+++ Dataset content
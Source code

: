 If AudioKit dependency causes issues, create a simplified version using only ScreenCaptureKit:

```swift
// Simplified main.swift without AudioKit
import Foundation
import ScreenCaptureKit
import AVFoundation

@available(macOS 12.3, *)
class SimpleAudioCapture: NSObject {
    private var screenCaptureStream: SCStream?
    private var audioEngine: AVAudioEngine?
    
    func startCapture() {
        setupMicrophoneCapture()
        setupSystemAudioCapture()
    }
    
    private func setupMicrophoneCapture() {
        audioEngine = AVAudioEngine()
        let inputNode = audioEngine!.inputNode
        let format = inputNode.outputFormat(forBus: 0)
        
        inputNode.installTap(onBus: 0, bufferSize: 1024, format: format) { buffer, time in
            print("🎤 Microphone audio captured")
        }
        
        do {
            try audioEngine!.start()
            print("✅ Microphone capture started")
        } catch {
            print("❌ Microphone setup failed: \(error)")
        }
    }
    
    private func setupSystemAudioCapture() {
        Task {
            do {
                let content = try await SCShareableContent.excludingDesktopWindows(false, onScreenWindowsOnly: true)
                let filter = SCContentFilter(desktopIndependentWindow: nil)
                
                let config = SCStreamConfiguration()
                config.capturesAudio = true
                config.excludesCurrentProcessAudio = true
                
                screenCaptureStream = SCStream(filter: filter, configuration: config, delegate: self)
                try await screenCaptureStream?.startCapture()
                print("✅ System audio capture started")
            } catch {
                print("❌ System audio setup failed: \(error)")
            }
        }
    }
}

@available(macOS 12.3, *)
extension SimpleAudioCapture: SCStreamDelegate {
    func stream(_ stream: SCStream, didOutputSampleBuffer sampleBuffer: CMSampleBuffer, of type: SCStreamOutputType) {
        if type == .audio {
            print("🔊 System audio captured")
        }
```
++++++
▸ **How to complete this task**:
Filter the lines above, keeping and copying those that contain "await".

▸ **Problem solution**:
                let content = try await SCShareableContent.excludingDesktopWindows(false, onScreenWindowsOnly: true)
                try await screenCaptureStream?.startCapture()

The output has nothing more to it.